The purpose of this study was to investigate the influence of recycled aggregates powder (RP) contents on recycled aggregates (RA) using fly-ash (FA) mortar in a condition of zero cement targeting earth filling materials, and the results can be summarized as follows. First, there was a tendency that as RP contents increased, W/B and air contents increased also. In the case of compressive strength, the strength was hardly developed at the early age, which was prior to 14 days; however, with the starting point of 14 days of age, strength of around 1.5~2.0 MPa was developed when it arrived at 28 days.
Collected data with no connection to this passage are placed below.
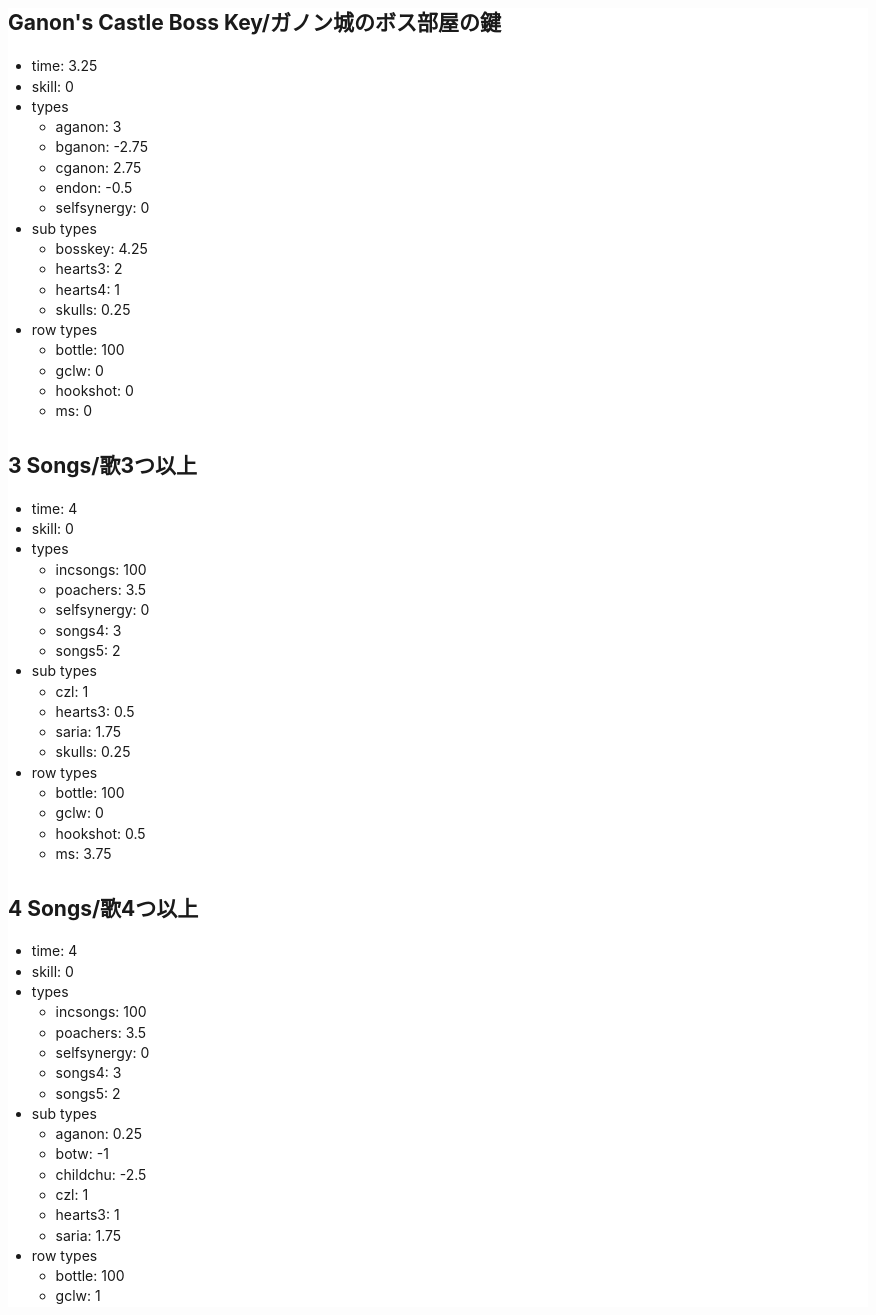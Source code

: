 ## Ganon's Castle Boss Key/ガノン城のボス部屋の鍵

- time: 3.25
- skill: 0
- types
  - aganon: 3
  - bganon: -2.75
  - cganon: 2.75
  - endon: -0.5
  - selfsynergy: 0
- sub types
  - bosskey: 4.25
  - hearts3: 2
  - hearts4: 1
  - skulls: 0.25
- row types
  - bottle: 100
  - gclw: 0
  - hookshot: 0
  - ms: 0

## 3 Songs/歌3つ以上

- time: 4
- skill: 0
- types
  - incsongs: 100
  - poachers: 3.5
  - selfsynergy: 0
  - songs4: 3
  - songs5: 2
- sub types
  - czl: 1
  - hearts3: 0.5
  - saria: 1.75
  - skulls: 0.25
- row types
  - bottle: 100
  - gclw: 0
  - hookshot: 0.5
  - ms: 3.75

## 4 Songs/歌4つ以上

- time: 4
- skill: 0
- types
  - incsongs: 100
  - poachers: 3.5
  - selfsynergy: 0
  - songs4: 3
  - songs5: 2
- sub types
  - aganon: 0.25
  - botw: -1
  - childchu: -2.5
  - czl: 1
  - hearts3: 1
  - saria: 1.75
- row types
  - bottle: 100
  - gclw: 1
At a curing temperature of $20^{\circ}C$, the more RP contents increased, the more the compressive strength increased in comparison with FA 100% at all levels except RP 100 %, showing the highest compressive strength at RP 25 %. At a curing temperature of $35^{\circ}C$, the temperature-dependence appeared to be large, as the RP contents were decreased compared to the curing temperature of $20^{\circ}C$. In addition, based on SEM analysis, this study was able to confirm that a pozzolanic reaction formed by an alkali stimulus of RA with the lapse of certain days even in 100 percent FA, causing the densification of tissues, and with RP 25%, hydrate was created the most densely by the hydration of unhydrated cement particles and pozzolanic reaction of FA.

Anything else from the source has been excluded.